Taylor: Yes, I think it’s when creditors file a petition to force a company into bankruptcy against its will.
Keith: That’s correct. Involuntary bankruptcy can occur when a company is unable to pay its debts and creditors seek to recoup their losses through the bankruptcy process.
Taylor: Can you explain how involuntary bankruptcy differs from voluntary bankruptcy?
Keith: Sure, voluntary bankruptcy occurs when a company or individual files for bankruptcy on their own accord, while involuntary bankruptcy is initiated by creditors without the debtor’s consent.
Taylor: What happens after a company is forced into involuntary bankruptcy?

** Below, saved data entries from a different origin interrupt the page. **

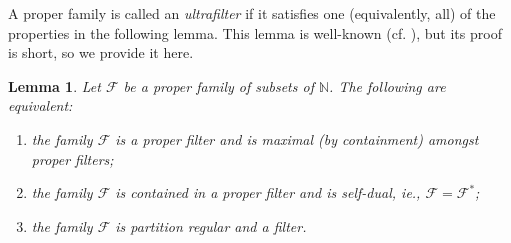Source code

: \documentclass[letter,11pt]{article}
\theoremstyle{plain}
\newtheorem{lemma}[theorem]{Lemma}
\theoremstyle{definition}
\theoremstyle{plain}
\theoremstyle{plain}
\numberwithin{equation}{section}
\newcommand{\N}{\mathbb{N}}
\newcommand{\family}{\mathscr{F}}
\begin{document}
A proper family is called an \emph{ultrafilter} if it satisfies one (equivalently, all) of the properties in the following lemma.  This lemma is well-known (cf. \cite[Thm. 3.6]{hindman_strauss_book_2012}), but its proof is short, so we provide it here.

\begin{lemma}
\label{lemma_equiv_ultrafilter}
    Let $\family$ be a proper family of subsets of $\N$.  The following are equivalent:
    \begin{enumerate}
        \item
        \label{item_family_is_maximal}
        the family $\family$ is a proper filter and is maximal (by containment) amongst proper filters;
        
        \item
        \label{item_family_is_self_dual}
        the family $\family$ is contained in a proper filter and is self-dual, ie., $\family = \family^*$;
        
        \item
        \label{item_family_is_pr_and_filter}
        the family $\family$ is partition regular and a filter.
    \end{enumerate}
\end{lemma}
\end{document}
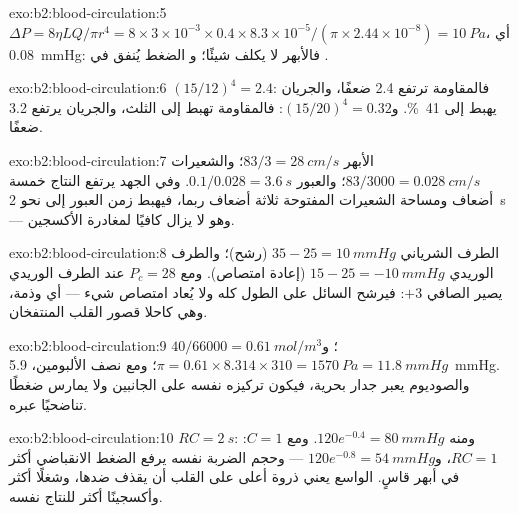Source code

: \begin{solution}{exo:b2:blood-circulation:5}
$\Delta P = 8\eta LQ/\pi r^{4} = 8\times 3\times 10^{-3}\times
0.4\times 8.3\times 10^{-5}/(\pi\times 2.44\times 10^{-8}) =
\qty{10}{Pa}$، أي \qty{0.08}{mmHg}: فالأبهر لا يكلف شيئًا؛ و
الضغط يُنفق في .
\end{solution}

\begin{solution}{exo:b2:blood-circulation:6}
$(15/12)^{4} = 2.4$: فالمقاومة ترتفع 2.4 ضعفًا، والجريان يهبط إلى
\qty{41}{\%}. و$(15/20)^{4} = 0.32$: فالمقاومة تهبط إلى الثلث، والجريان
يرتفع 3.2 ضعفًا.
\end{solution}

\begin{solution}{exo:b2:blood-circulation:7}
الأبهر $83/3 = \qty{28}{cm/s}$؛ والشعيرات $83/3000 =
\qty{0.028}{cm/s}$؛ والعبور $0.1/0.028 = \qty{3.6}{s}$. وفي الجهد
يرتفع النتاج خمسة أضعاف ومساحة الشعيرات المفتوحة ثلاثة
أضعاف ربما، فيهبط زمن العبور إلى نحو \qty{2}{s} --- وهو لا يزال
كافيًا لمغادرة الأكسجين.
\end{solution}

\begin{solution}{exo:b2:blood-circulation:8}
الطرف الشرياني $35 - 25 = \qty{+10}{mmHg}$ (رشح)؛ والطرف الوريدي $15
- 25 = \qty{-10}{mmHg}$ (إعادة امتصاص). ومع $P_c = 28$ عند الطرف
الوريدي يصير الصافي $+3$: فيرشح السائل على الطول كله ولا يُعاد
امتصاص شيء --- أي وذمة، وهي كاحلا قصور القلب المنتفخان.
\end{solution}

\begin{solution}{exo:b2:blood-circulation:9}
$40/66000 = \qty{0.61}{mol/m^3}$؛ و$\pi = 0.61\times 8.314\times 310 =
\qty{1570}{Pa} = \qty{11.8}{mmHg}$؛ ومع نصف الألبومين، \qty{5.9}{mmHg}.
والصوديوم يعبر جدار  بحرية، فيكون تركيزه
نفسه على الجانبين ولا يمارس ضغطًا تناضحيًا عبره.
\end{solution}

\begin{solution}{exo:b2:blood-circulation:10}
$RC = \qty{2}{s}$: ومنه $120e^{-0.4} = \qty{80}{mmHg}$. ومع $C = 1$: $RC = 1$،
و$120e^{-0.8} = \qty{54}{mmHg}$ --- وحجم الضربة نفسه يرفع
الضغط الانقباضي أكثر في أبهر قاسٍ.  الواسع
يعني ذروة أعلى على القلب أن يقذف ضدها، وشغلًا أكثر
وأكسجينًا أكثر للنتاج نفسه.
\end{solution}

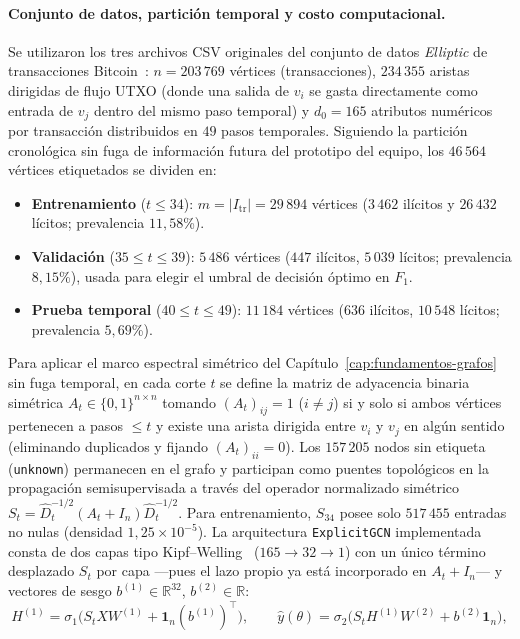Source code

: \documentclass[a4paper,openany,oneside,10pt]{report}
\theoremstyle{pnlTeorema}
\theoremstyle{pnlDefinicion}
\theoremstyle{pnlObservacion}
\begin{document}
\paragraph{Conjunto de datos, partición temporal y costo computacional.}
Se utilizaron los tres archivos CSV originales del conjunto de datos
\emph{Elliptic} de transacciones Bitcoin~\cite{weber2019}: $n=203\,769$ vértices (transacciones), $234\,355$
aristas dirigidas de flujo UTXO (donde una salida de $v_i$ se gasta directamente como entrada de $v_j$ dentro del mismo paso temporal) y $d_0=165$ atributos numéricos por transacción distribuidos
en $49$ pasos temporales. Siguiendo la partición cronológica sin fuga de
información futura del prototipo del equipo, los $46\,564$ vértices etiquetados
se dividen en:
\begin{itemize}
\item \textbf{Entrenamiento} ($t\le 34$): $m=|I_{\mathrm{tr}}|=29\,894$ vértices
($3\,462$ ilícitos y $26\,432$ lícitos; prevalencia $11{,}58$\%).
\item \textbf{Validación} ($35\le t\le 39$): $5\,486$ vértices ($447$ ilícitos,
$5\,039$ lícitos; prevalencia $8{,}15$\%), usada para elegir el umbral de
decisión óptimo en $F_1$.
\item \textbf{Prueba temporal} ($40\le t\le 49$): $11\,184$ vértices ($636$
ilícitos, $10\,548$ lícitos; prevalencia $5{,}69$\%).
\end{itemize}
Para aplicar el marco espectral simétrico del Capítulo~\ref{cap:fundamentos-grafos} sin fuga temporal, en cada corte $t$ se define la matriz de adyacencia binaria simétrica $A_t\in\{0,1\}^{n\times n}$ tomando $(A_t)_{ij}=1$ ($i\neq j$) si y solo si ambos vértices pertenecen a pasos $\le t$ y existe una arista dirigida entre $v_i$ y $v_j$ en algún sentido (eliminando duplicados y fijando $(A_t)_{ii}=0$). Los $157\,205$ nodos sin etiqueta (\texttt{unknown}) permanecen en el grafo y
participan como puentes topológicos en la propagación semisupervisada a través del operador normalizado
simétrico $S_t=\widehat{D}_t^{-1/2}(A_t+I_n)\widehat{D}_t^{-1/2}$. Para entrenamiento,
$S_{34}$ posee solo $517\,455$ entradas no nulas (densidad $1{,}25\times 10^{-5}$).
La arquitectura \texttt{ExplicitGCN} implementada consta de dos capas tipo Kipf--Welling~\cite{kipf2017} ($165\to 32\to 1$) con un único término desplazado $S_t$ por capa —pues el lazo propio ya está incorporado en $A_t+I_n$— y vectores de sesgo $b^{(1)}\in\mathbb{R}^{32}$, $b^{(2)}\in\mathbb{R}$:
\[
H^{(1)}=\sigma_1\bigl(S_t X W^{(1)}+\mathbf{1}_n(b^{(1)})^\top\bigr),\qquad
\hat y(\theta)=\sigma_2\bigl(S_t H^{(1)}W^{(2)}+b^{(2)}\mathbf{1}_n\bigr),
\]
\end{document}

Keith: Once a company is forced into involuntary bankruptcy, a trustee is appointed to oversee the bankruptcy proceedings, and the company’s assets are liquidated to repay creditors.
Taylor: Are there any requirements for creditors to file for involuntary bankruptcy?
Keith: Yes, creditors must meet specific criteria, such as the number of creditors involved, the amount of debt owed, and the company’s inability to pay its debts as they become due.
Taylor: Can a company challenge an involuntary bankruptcy filing?
Keith: Yes, a company has the right to challenge an involuntary bankruptcy filing in court and provide evidence to dispute the creditor’s claims of insolvency.
Taylor: What are some reasons creditors might file for involuntary bankruptcy?
Keith: Creditors might file for involuntary bankruptcy if they believe a company is hiding assets, engaging in fraudulent activities, or if they want to protect their interests in the event of a bankruptcy.
Taylor: Thanks for explaining, Keith. Involuntary bankruptcy seems like a last resort for creditors to recover their debts.
Keith: Absolutely, Taylor. It’s a legal mechanism designed to provide creditors with a way to seek repayment when a debtor is unable to meet its financial obligations.